BFH - Urteil vom 21.11.2013
V R 21/12
Normen:
MwStSystRL Art. 205; UStG § 13c; AO § 251 Abs. 2 Satz 1, Abs. 3 ; InsO § 87; InsO § 178; InsO § 179; InsO § 185;
Vorinstanzen:
FG Düsseldorf, vom 06.06.2012 - Vorinstanzaktenzeichen 5 K 2914/11

BFH, Urteil vom 21.11.2013 - Aktenzeichen V R 21/12

DRsp Nr. 2014/3948

Haftung der Bank für seitens der Insolvenzschuldnerin nicht abgeführte Umsatzsteuer

1. Die von § 13c UStG vorausgesetzte Steuerfestsetzung kann sich aus einem Umsatzsteuer-Vorauszahlungsbescheid ergeben.
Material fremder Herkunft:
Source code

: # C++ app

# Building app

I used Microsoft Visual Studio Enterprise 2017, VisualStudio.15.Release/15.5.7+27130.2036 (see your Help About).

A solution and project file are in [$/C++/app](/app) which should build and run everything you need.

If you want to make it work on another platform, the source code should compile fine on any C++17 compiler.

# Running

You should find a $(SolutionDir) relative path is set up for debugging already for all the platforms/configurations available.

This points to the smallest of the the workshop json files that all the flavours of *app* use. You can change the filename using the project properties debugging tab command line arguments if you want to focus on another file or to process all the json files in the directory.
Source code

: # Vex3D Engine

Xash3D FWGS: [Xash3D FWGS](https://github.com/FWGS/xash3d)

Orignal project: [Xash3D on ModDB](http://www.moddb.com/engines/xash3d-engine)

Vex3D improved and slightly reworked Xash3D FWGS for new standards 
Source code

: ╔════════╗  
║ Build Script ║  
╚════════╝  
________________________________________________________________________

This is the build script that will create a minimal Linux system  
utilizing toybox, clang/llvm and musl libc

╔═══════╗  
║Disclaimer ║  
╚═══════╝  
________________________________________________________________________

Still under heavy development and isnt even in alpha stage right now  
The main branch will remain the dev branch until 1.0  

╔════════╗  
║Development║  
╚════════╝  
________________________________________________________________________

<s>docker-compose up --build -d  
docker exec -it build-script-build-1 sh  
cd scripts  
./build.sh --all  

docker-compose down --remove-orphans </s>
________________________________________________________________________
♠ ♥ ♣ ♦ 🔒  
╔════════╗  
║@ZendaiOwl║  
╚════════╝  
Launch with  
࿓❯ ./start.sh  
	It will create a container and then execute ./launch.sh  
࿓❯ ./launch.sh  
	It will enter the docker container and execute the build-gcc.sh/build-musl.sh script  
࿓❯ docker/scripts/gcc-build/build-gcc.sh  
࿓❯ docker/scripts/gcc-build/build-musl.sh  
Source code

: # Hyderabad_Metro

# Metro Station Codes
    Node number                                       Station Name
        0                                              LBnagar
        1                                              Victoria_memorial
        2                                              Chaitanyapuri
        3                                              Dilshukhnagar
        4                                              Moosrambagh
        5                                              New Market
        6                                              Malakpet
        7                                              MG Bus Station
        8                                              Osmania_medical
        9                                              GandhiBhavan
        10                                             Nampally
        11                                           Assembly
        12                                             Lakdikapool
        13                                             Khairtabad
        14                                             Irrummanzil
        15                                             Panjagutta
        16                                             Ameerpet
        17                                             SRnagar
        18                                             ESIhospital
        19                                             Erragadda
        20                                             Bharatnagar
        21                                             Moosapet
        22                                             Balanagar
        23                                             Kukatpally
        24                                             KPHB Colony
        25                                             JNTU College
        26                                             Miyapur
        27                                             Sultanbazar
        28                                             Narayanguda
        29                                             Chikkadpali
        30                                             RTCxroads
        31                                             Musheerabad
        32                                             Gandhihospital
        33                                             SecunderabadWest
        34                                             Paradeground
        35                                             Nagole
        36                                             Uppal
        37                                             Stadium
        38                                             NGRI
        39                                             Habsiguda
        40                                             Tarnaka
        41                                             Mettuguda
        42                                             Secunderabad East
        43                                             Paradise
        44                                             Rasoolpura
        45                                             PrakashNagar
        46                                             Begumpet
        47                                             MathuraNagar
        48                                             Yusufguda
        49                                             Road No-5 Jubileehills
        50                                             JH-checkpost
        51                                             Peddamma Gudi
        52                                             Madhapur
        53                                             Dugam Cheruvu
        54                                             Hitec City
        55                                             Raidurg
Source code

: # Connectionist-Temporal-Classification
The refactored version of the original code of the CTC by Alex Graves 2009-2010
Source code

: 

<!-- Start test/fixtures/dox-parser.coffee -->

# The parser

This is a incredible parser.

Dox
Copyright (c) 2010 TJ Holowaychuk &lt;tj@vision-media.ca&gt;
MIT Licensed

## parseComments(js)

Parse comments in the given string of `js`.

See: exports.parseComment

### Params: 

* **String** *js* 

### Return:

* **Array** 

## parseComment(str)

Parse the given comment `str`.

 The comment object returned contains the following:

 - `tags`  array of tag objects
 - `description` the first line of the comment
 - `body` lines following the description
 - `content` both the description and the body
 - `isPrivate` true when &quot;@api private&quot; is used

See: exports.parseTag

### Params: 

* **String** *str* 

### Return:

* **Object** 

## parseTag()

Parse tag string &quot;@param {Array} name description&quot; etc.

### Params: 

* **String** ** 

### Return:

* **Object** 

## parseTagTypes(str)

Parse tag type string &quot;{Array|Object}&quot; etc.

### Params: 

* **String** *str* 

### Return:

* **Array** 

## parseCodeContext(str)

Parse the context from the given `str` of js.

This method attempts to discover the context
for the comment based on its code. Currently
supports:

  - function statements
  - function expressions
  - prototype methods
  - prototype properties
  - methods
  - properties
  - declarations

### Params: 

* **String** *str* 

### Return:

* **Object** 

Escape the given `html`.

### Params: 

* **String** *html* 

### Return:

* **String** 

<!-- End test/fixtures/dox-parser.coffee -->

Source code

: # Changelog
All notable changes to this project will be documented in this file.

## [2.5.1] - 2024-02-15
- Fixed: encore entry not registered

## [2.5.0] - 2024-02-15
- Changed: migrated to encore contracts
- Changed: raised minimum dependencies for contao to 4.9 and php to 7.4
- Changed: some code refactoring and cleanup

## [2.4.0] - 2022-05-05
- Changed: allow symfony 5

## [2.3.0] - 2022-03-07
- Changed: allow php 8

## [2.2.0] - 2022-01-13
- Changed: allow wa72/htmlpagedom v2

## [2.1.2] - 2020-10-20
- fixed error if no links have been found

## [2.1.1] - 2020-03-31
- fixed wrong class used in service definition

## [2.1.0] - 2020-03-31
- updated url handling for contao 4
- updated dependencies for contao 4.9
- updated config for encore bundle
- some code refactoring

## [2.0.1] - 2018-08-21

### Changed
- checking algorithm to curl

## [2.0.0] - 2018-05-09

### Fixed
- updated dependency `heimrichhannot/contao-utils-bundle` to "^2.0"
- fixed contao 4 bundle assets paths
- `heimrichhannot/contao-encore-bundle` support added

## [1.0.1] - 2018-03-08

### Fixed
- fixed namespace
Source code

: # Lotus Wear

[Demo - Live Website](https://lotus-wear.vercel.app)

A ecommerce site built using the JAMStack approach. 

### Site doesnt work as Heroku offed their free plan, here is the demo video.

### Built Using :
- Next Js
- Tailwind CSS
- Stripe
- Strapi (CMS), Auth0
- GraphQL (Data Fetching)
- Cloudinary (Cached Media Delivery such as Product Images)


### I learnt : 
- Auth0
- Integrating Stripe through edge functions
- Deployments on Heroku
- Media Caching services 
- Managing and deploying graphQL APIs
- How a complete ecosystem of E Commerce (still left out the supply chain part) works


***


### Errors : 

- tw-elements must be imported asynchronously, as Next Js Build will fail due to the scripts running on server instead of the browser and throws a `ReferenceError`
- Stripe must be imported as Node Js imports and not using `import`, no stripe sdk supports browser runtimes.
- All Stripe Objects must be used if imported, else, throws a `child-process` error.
Dieser erledigt sich durch den Umsatzsteuerjahresbescheid, so dass sich die Höhe der festgesetzten und bei Fälligkeit nicht entrichteten Steuer nach dem Jahresbescheid bestimmt.2. Können Steuerbescheide aufgrund der Insolvenzeröffnung über das Vermögen des Zedenten nach § 251 Abs. 2 Satz 1 AO i.V.m. § 87InsO nicht mehr ergehen, erledigt sich der Vorauszahlungsbescheid durch die Eintragung in die Insolvenztabelle (§ 178 Abs. 3InsO) oder der im Fall des Bestreitens durch den gemäß § 185InsO i.V.m. § 251 Abs. 3 AO zu erlassenden Feststellungsbescheid.

Normenkette:

MwStSystRL Art. 205; UStG § 13c; AO § 251 Abs. 2 Satz 1, Abs. 3 ; InsO § 87; InsO § 178; InsO § 179; InsO § 185;

Gründe

I.

Die Klägerin und Revisionsklägerin (Klägerin), eine Sparkasse, vergab im Zusammenhang mit einem Kontokorrentverhältnis ein Darlehen an eine GmbH. Die GmbH musste ihren Geschäftsbetrieb aufgeben und veräußerte Anfang 2010 ihren Fuhrpark zu einem Kaufpreis von 980.000 € zzgl. 186.200 € Umsatzsteuer.